Bridgepoint to acquire Kayne Anderson Real Estate in $1.39 billion U.S. expansion deal
Bridgepoint is expanding deeper into the U.S. alternatives market with an agreement to acquire Kayne Anderson Real Estate in a deal valued at about $1.39 billion, including debt. The transaction combines cash and newly issued shares, and is set to widen the UK-based firm's product offering, fee income base and geographic reach.
Highlights
- Bridgepoint will acquire Kayne Anderson Real Estate for about $1.39 billion, comprising $759 million in cash and 189 million new shares.
- Post-acquisition, Bridgepoint expects to manage roughly $117 billion in assets and anticipates a broadened U.S. market presence and diversified fee income.
- Bridgepoint projects the deal to boost EPS by a mid-single-digit percentage in 2027 and over 20% in 2028, with shares rising 5% after the news.

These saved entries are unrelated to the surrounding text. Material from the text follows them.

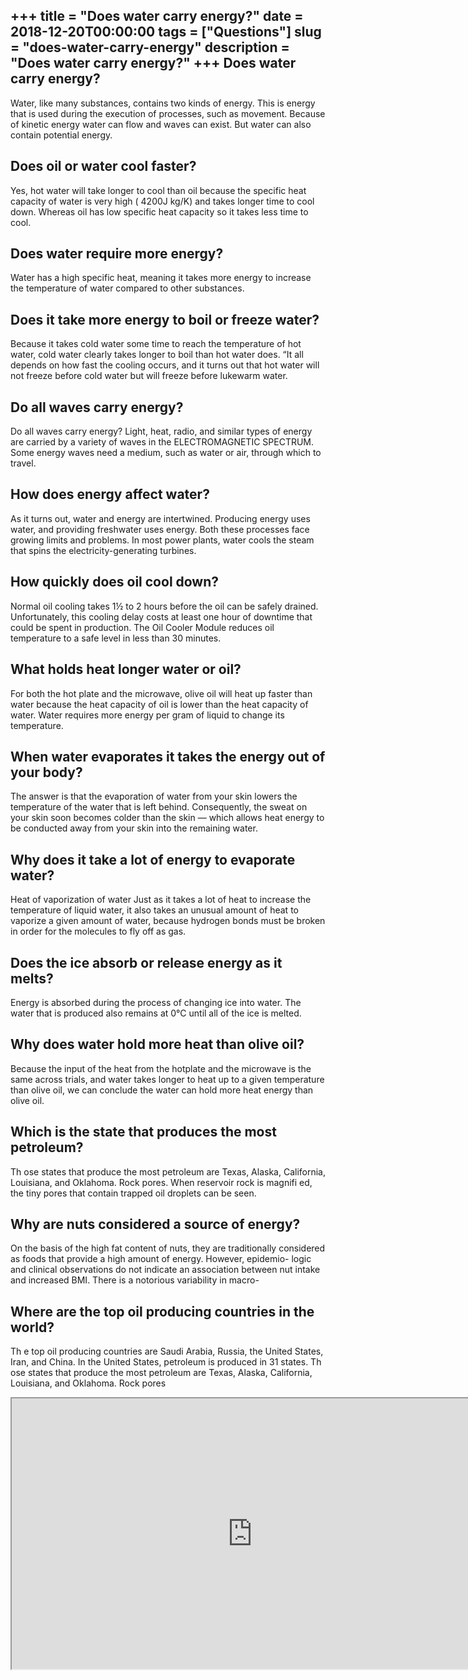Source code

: +++
title = "Does water carry energy?"
date = 2018-12-20T00:00:00
tags = ["Questions"]
slug = "does-water-carry-energy"
description = "Does water carry energy?"
+++
Does water carry energy?
------------------------

Water, like many substances, contains two kinds of energy. This is energy that is used during the execution of processes, such as movement. Because of kinetic energy water can flow and waves can exist. But water can also contain potential energy.

Does oil or water cool faster?
------------------------------

Yes, hot water will take longer to cool than oil because the specific heat capacity of water is very high ( 4200J kg/K) and takes longer time to cool down. Whereas oil has low specific heat capacity so it takes less time to cool.

Does water require more energy?
-------------------------------

Water has a high specific heat, meaning it takes more energy to increase the temperature of water compared to other substances.

Does it take more energy to boil or freeze water?
-------------------------------------------------

Because it takes cold water some time to reach the temperature of hot water, cold water clearly takes longer to boil than hot water does. “It all depends on how fast the cooling occurs, and it turns out that hot water will not freeze before cold water but will freeze before lukewarm water.

Do all waves carry energy?
--------------------------

Do all waves carry energy? Light, heat, radio, and similar types of energy are carried by a variety of waves in the ELECTROMAGNETIC SPECTRUM. Some energy waves need a medium, such as water or air, through which to travel.

How does energy affect water?
-----------------------------

As it turns out, water and energy are intertwined. Producing energy uses water, and providing freshwater uses energy. Both these processes face growing limits and problems. In most power plants, water cools the steam that spins the electricity-generating turbines.

How quickly does oil cool down?
-------------------------------

Normal oil cooling takes 1½ to 2 hours before the oil can be safely drained. Unfortunately, this cooling delay costs at least one hour of downtime that could be spent in production. The Oil Cooler Module reduces oil temperature to a safe level in less than 30 minutes.

What holds heat longer water or oil?
------------------------------------

For both the hot plate and the microwave, olive oil will heat up faster than water because the heat capacity of oil is lower than the heat capacity of water. Water requires more energy per gram of liquid to change its temperature.

When water evaporates it takes the energy out of your body?
-----------------------------------------------------------

The answer is that the evaporation of water from your skin lowers the temperature of the water that is left behind. Consequently, the sweat on your skin soon becomes colder than the skin — which allows heat energy to be conducted away from your skin into the remaining water.

Why does it take a lot of energy to evaporate water?
----------------------------------------------------

Heat of vaporization of water Just as it takes a lot of heat to increase the temperature of liquid water, it also takes an unusual amount of heat to vaporize a given amount of water, because hydrogen bonds must be broken in order for the molecules to fly off as gas.

Does the ice absorb or release energy as it melts?
--------------------------------------------------

Energy is absorbed during the process of changing ice into water. The water that is produced also remains at 0°C until all of the ice is melted.

Why does water hold more heat than olive oil?
---------------------------------------------

Because the input of the heat from the hotplate and the microwave is the same across trials, and water takes longer to heat up to a given temperature than olive oil, we can conclude the water can hold more heat energy than olive oil.

Which is the state that produces the most petroleum?
----------------------------------------------------

Th ose states that produce the most petroleum are Texas, Alaska, California, Louisiana, and Oklahoma. Rock pores. When reservoir rock is magnifi ed, the tiny pores that contain trapped oil droplets can be seen.

Why are nuts considered a source of energy?
-------------------------------------------

On the basis of the high fat content of nuts, they are traditionally considered as foods that provide a high amount of energy. However, epidemio- logic and clinical observations do not indicate an association between nut intake and increased BMI. There is a notorious variability in macro-

Where are the top oil producing countries in the world?
-------------------------------------------------------

Th e top oil producing countries are Saudi Arabia, Russia, the United States, Iran, and China. In the United States, petroleum is produced in 31 states. Th ose states that produce the most petroleum are Texas, Alaska, California, Louisiana, and Oklahoma. Rock pores

<iframe allow="accelerometer; autoplay; clipboard-write; encrypted-media; gyroscope; picture-in-picture" allowfullscreen="" class="__youtube_prefs__  epyt-is-override  no-lazyload" data-no-lazy="1" data-origheight="433" data-origwidth="770" data-skipgform_ajax_framebjll="" height="433" id="_ytid_11270" loading="lazy" src="https://www.youtube.com/embed/Uti2niW2BRA?enablejsapi=1&autoplay=0&cc_load_policy=0&cc_lang_pref=&iv_load_policy=1&loop=0&modestbranding=0&rel=1&fs=1&playsinline=0&autohide=2&theme=dark&color=red&controls=1&" title="YouTube player" width="770"></iframe>
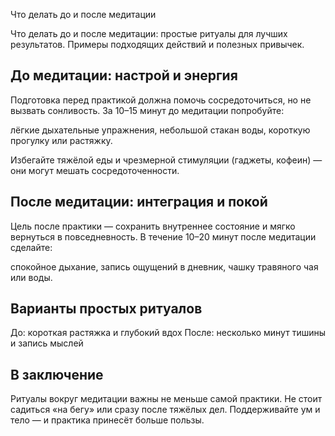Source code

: Что делать до и после медитации

Что делать до и после медитации: простые ритуалы для лучших результатов. Примеры подходящих действий и полезных привычек.

## До медитации: настрой и энергия

Подготовка перед практикой должна помочь сосредоточиться, но не вызвать сонливость. За 10–15 минут до медитации попробуйте:

лёгкие дыхательные упражнения,
небольшой стакан воды,
короткую прогулку или растяжку.

Избегайте тяжёлой еды и чрезмерной стимуляции (гаджеты, кофеин) — они могут мешать сосредоточенности.

## После медитации: интеграция и покой

Цель после практики — сохранить внутреннее состояние и мягко вернуться в повседневность. В течение 10–20 минут после медитации сделайте:

спокойное дыхание,
запись ощущений в дневник,
чашку травяного чая или воды.

## Варианты простых ритуалов

До: короткая растяжка и глубокий вдох
После: несколько минут тишины и запись мыслей

## В заключение

Ритуалы вокруг медитации важны не меньше самой практики. Не стоит садиться «на бегу» или сразу после тяжёлых дел. Поддерживайте ум и тело — и практика принесёт больше пользы.

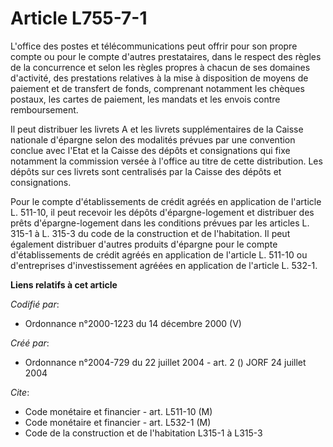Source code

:# Article L755-7-1

L'office des postes et télécommunications peut offrir pour son propre compte ou pour le compte d'autres prestataires, dans le
respect des règles de la concurrence et selon les règles propres à chacun de ses domaines d'activité, des prestations
relatives à la mise à disposition de moyens de paiement et de transfert de fonds, comprenant notamment les chèques postaux,
les cartes de paiement, les mandats et les envois contre remboursement.

Il peut distribuer les livrets A et les livrets supplémentaires de la Caisse nationale d'épargne selon des modalités prévues
par une convention conclue avec l'Etat et la Caisse des dépôts et consignations qui fixe notamment la commission versée à
l'office au titre de cette distribution. Les dépôts sur ces livrets sont centralisés par la Caisse des dépôts et
consignations.

Pour le compte d'établissements de crédit agréés en application de l'article L. 511-10, il peut recevoir les dépôts
d'épargne-logement et distribuer des prêts d'épargne-logement dans les conditions prévues par les articles L. 315-1 à L.
315-3 du code de la construction et de l'habitation. Il peut également distribuer d'autres produits d'épargne pour le compte
d'établissements de crédit agréés en application de l'article L. 511-10 ou d'entreprises d'investissement agréées en
application de l'article L. 532-1.

**Liens relatifs à cet article**

_Codifié par_:

  - Ordonnance n°2000-1223 du 14 décembre 2000 (V)

_Créé par_:

  - Ordonnance n°2004-729 du 22 juillet 2004 - art. 2 () JORF 24 juillet 2004

_Cite_:

  - Code monétaire et financier - art. L511-10 (M)
  - Code monétaire et financier - art. L532-1 (M)
  - Code de la construction et de l'habitation L315-1 à L315-3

Deal structure and growth plan
As reported by Reuters, Bridgepoint says it will buy U.S.-based Kayne Anderson Real Estate for about $1.39 billion, including debt, with consideration made up of $759 million in cash and around 189 million newly issued shares.The acquisition is aimed at diversifying Bridgepoint's offerings and strengthening its position in the U.S., a market the firm identifies as strategically important. After the deal closes, the combined entity is expected to manage about $117 billion in assets.
Earnings outlook and market reaction
Bridgepoint expects the transaction to increase earnings per share by a mid-single-digit percentage in 2027 and by more than 20% in 2028. The company also says the deal will broaden its fee income streams while deepening its presence in the U.S. market.Investors respond positively to the announcement, with Bridgepoint shares rising about 5% in early trading.
In our earlier coverage of Bridgepoint’s talks to buy Kayne Anderson Real Estate, we outlined how the UK private capital group was moving toward a cash-and-stock deal to accelerate its expansion into the U.S. property market. The report highlighted the potential uplift to assets under management, a broader push beyond traditional corporate buyouts, and Kayne Anderson Real Estate’s focus on growth segments such as medical offices, senior housing, and student accommodation.